Mr Olurotimi, while appearing as a guest on TV Continental’s programme called Business Nigeria anchored by Mr Tolu Ogunjobi, which was monitored by Business Post, noted that small businesses do not have shock absorbers, which he said affected them when the global economy was faced with an unprecedented health crisis last year.
In his words, “MSMEs don’t have shock absorbers to withstand what the big corporates could absolve and when COVID-19 came and forced people to stay back at home, a lot of them didn’t have the infrastructure to run their services.
“It affected the way they made money. So, people could not make money, couldn’t meet their obligations, some have debts. Many have had to lay off their staff because they could not afford them.”
Mr Olurotimi noted that the recession that came with the situation led many to grapple with a lot as it made it harder for them to meet up with a lot of obligations.
FG’s interventions good
However, he commended several interventions from the federal government, which he said some have benefitted from. But he noted that the programme could not meet the demands of the over 40 million SMEs in the country.

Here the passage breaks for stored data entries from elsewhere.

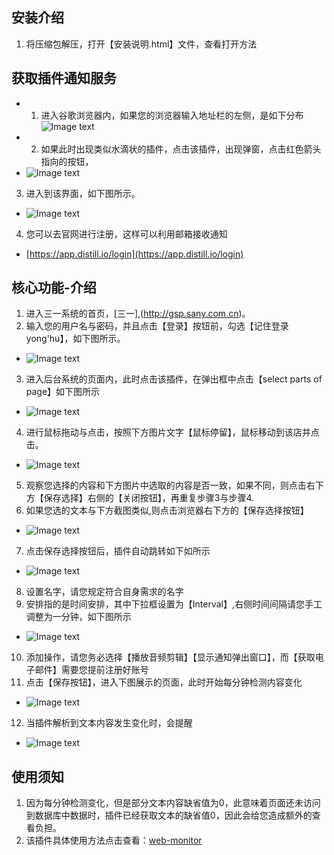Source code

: ## 安装介绍
1. 将压缩包解压，打开【安装说明.html】文件，查看打开方法

## 获取插件通知服务
- 1. 进入谷歌浏览器内，如果您的浏览器输入地址栏的左侧，是如下分布
![Image text](./img/step-one.png)
- 2. 如果此时出现类似水滴状的插件，点击该插件，出现弹窗，点击红色箭头指向的按钮，
- ![Image text](./img/step-two.png)
3. 进入到该界面，如下图所示。
- ![Image text](./img/step-three.png)
4. 您可以去官网进行注册，这样可以利用邮箱接收通知
- [https://app.distill.io/login](https://app.distill.io/login) 


## 核心功能-介绍
1. 进入三一系统的首页，[三一],(http://gsp.sany.com.cn)。
2. 输入您的用户名与密码，并且点击【登录】按钮前，勾选【记住登录yong'hu】，如下图所示。
- ![Image text](./img/step-four.png)
3. 进入后台系统的页面内，此时点击该插件，在弹出框中点击【select parts of page】如下图所示
- ![Image text](./img/step-five.png)
4. 进行鼠标拖动与点击，按照下方图片文字【鼠标停留】，鼠标移动到该店并点击。
- ![Image text](./img/step-nine.png)
5. 观察您选择的内容和下方图片中选取的内容是否一致，如果不同，则点击右下方【保存选择】右侧的【关闭按钮】，再重复步骤3与步骤4.
6. 如果您选的文本与下方截图类似,则点击浏览器右下方的【保存选择按钮】
- ![Image text](./img/step-eight.png)
7. 点击保存选择按钮后，插件自动跳转如下如所示
- ![Image text](./img/step-ten.png)
8. 设置名字，请您规定符合自身需求的名字
9. 安排指的是时间安排，其中下拉框设置为【Interval】,右侧时间间隔请您手工调整为一分钟，如下图所示
- ![Image text](./img/step-ten.png)
10. 添加操作，请您务必选择【播放音频剪辑】【显示通知弹出窗口】，而【获取电子邮件】需要您提前注册好账号
11. 点击【保存按钮】，进入下图展示的页面，此时开始每分钟检测内容变化
- ![Image text](./img/step-eleven.png)
12. 当插件解析到文本内容发生变化时，会提醒
- ![Image text](./img/step-tweleve.png)

## 使用须知
1. 因为每分钟检测变化，但是部分文本内容缺省值为0，此意味着页面还未访问到数据库中数据时，插件已经获取文本的缺省值0，因此会给您造成额外的查看负担。
2. 该插件具体使用方法点击查看：[web-monitor](https://distill.io/kb/help/distill-chrome-extension/)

Mr Olurotimi praised the payroll scheme of the federal government, which helped to pay workers and not business founders for a specified period, adding that the Guaranteed Offtake Scheme helped to provide funds to produce goods and also provided avenue’s to help them sell these goods.

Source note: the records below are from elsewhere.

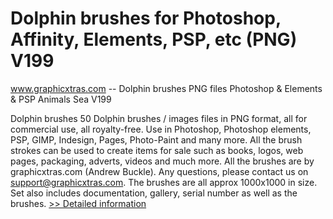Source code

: # Dolphin brushes for Photoshop, Affinity, Elements, PSP, etc (PNG) V199
www.graphicxtras.com -- Dolphin brushes PNG files Photoshop & Elements & PSP Animals Sea V199

Dolphin brushes
50 Dolphin brushes / images files in PNG format, all for commercial use, all royalty-free. Use in Photoshop, Photoshop elements, PSP, GIMP, Indesign, Pages, Photo-Paint and many more. All the brush strokes can be used to create items for sale such as books, logos, web pages, packaging, adverts, videos and much more. All the brushes are by graphicxtras.com (Andrew Buckle). Any questions, please contact us on support@graphicxtras.com. The brushes are all approx 1000x1000 in size. Set also includes documentation, gallery, serial number as well as the brushes.
[>> Detailed information](https://secure.shareit.com/shareit/product.html?productid=300591634&affiliateid=200057808)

While lauding these schemes, he advised the FG not to “just give people money” but should “train them on how to use them,” submitting that “for every intervention, let’s create a part that trains people on how to manage businesses so as to build capacity.”
He further said that despite the considerable improvement made as regards the movement of Nigeria in the ranks of global ease of doing business, there was more the country could do. Nigeria moved 15 places to 131 from 146 out of the 190 countries assessed by the World Bank.
He charged the Presidential Enabling Business Environment Council (PEBEC) to do more, explaining that the rate that businesses spend on electricity, rent and transport are not sustainable for business.